Across the listing below, count every line where the string "that" appears, then give only the count.

Segment Start: Dataset excerpts

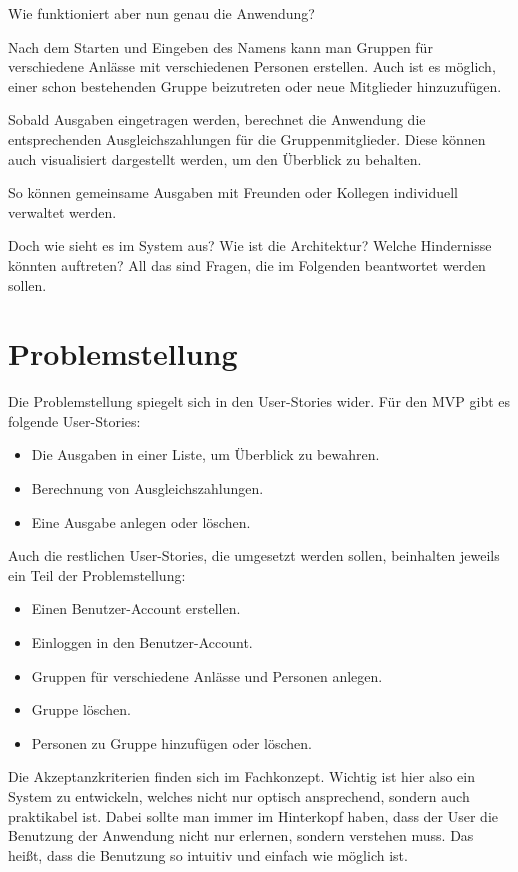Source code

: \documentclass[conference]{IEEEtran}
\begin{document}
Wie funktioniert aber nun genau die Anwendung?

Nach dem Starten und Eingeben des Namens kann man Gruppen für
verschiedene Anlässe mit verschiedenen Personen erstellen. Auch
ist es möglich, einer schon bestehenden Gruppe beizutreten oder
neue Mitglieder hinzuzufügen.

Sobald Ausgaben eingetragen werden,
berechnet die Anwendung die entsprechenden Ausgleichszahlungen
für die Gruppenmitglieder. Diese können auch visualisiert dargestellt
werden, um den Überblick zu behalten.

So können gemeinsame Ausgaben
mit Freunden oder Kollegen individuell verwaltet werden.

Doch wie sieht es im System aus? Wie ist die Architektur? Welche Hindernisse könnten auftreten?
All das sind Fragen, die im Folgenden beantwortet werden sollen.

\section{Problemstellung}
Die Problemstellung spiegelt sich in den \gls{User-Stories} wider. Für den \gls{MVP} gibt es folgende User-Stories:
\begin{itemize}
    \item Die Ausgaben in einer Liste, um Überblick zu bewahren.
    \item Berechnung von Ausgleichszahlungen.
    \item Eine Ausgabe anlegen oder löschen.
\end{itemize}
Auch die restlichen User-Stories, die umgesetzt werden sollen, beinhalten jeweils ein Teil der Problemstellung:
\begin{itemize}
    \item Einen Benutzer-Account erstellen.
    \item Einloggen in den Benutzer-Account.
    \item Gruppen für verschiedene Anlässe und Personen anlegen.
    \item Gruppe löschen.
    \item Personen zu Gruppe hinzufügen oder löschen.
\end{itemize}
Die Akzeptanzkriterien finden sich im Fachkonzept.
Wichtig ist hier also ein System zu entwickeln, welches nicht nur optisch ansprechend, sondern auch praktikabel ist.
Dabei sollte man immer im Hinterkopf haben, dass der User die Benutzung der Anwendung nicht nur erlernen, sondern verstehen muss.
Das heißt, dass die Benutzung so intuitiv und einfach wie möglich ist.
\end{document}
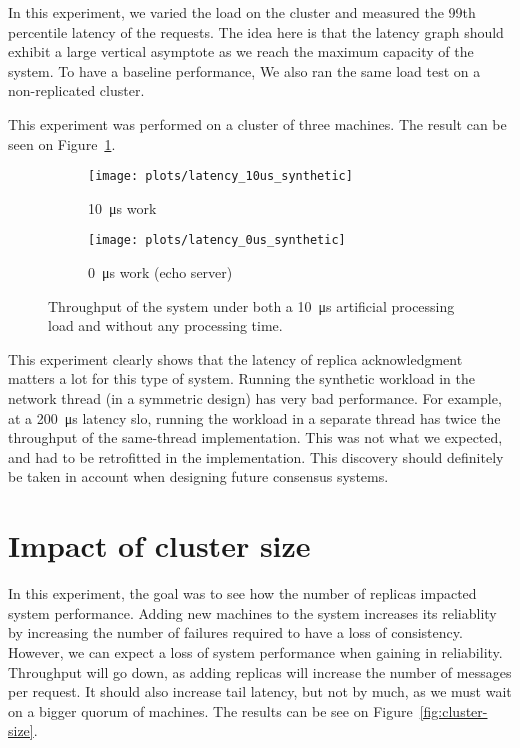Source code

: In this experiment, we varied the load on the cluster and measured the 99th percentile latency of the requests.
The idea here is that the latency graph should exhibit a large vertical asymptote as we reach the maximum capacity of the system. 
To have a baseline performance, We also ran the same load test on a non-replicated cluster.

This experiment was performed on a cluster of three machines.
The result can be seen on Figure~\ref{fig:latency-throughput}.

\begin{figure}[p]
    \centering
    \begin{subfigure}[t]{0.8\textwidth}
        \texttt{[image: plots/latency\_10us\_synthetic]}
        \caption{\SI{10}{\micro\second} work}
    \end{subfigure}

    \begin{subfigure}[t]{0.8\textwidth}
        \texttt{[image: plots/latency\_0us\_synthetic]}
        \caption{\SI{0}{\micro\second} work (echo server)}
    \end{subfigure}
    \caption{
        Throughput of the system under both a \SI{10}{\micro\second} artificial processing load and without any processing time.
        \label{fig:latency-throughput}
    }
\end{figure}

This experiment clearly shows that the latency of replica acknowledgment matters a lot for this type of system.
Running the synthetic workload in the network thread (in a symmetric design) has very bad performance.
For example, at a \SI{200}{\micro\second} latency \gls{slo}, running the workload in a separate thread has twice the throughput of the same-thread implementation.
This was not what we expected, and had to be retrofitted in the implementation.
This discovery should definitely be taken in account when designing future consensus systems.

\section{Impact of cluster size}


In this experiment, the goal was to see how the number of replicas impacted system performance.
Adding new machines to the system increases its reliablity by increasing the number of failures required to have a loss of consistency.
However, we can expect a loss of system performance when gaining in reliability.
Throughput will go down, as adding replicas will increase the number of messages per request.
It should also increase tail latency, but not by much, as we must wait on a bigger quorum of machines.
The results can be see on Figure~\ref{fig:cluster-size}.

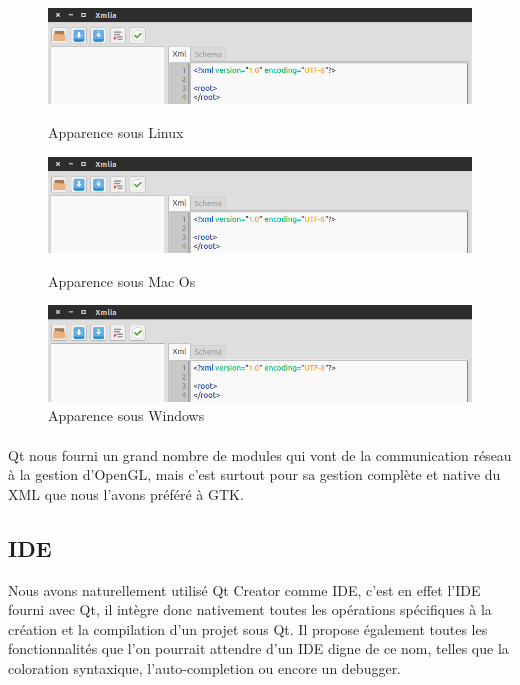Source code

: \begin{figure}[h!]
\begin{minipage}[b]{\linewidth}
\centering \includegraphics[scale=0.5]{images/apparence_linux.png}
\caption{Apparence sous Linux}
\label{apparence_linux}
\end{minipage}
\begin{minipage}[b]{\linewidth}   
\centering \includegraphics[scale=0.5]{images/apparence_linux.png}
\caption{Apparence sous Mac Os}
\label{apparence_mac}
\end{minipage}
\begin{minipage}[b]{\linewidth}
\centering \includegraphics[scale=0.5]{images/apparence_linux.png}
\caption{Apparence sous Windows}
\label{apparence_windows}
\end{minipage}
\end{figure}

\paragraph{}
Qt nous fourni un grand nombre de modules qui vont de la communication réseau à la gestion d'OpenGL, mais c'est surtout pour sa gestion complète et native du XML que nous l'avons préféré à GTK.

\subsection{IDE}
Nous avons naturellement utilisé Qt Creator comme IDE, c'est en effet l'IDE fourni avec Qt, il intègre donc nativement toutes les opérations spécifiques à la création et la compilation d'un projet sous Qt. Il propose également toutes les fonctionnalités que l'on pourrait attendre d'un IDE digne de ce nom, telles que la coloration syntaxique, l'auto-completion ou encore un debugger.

Segment End: Dataset excerpts

**Solved exercise**
2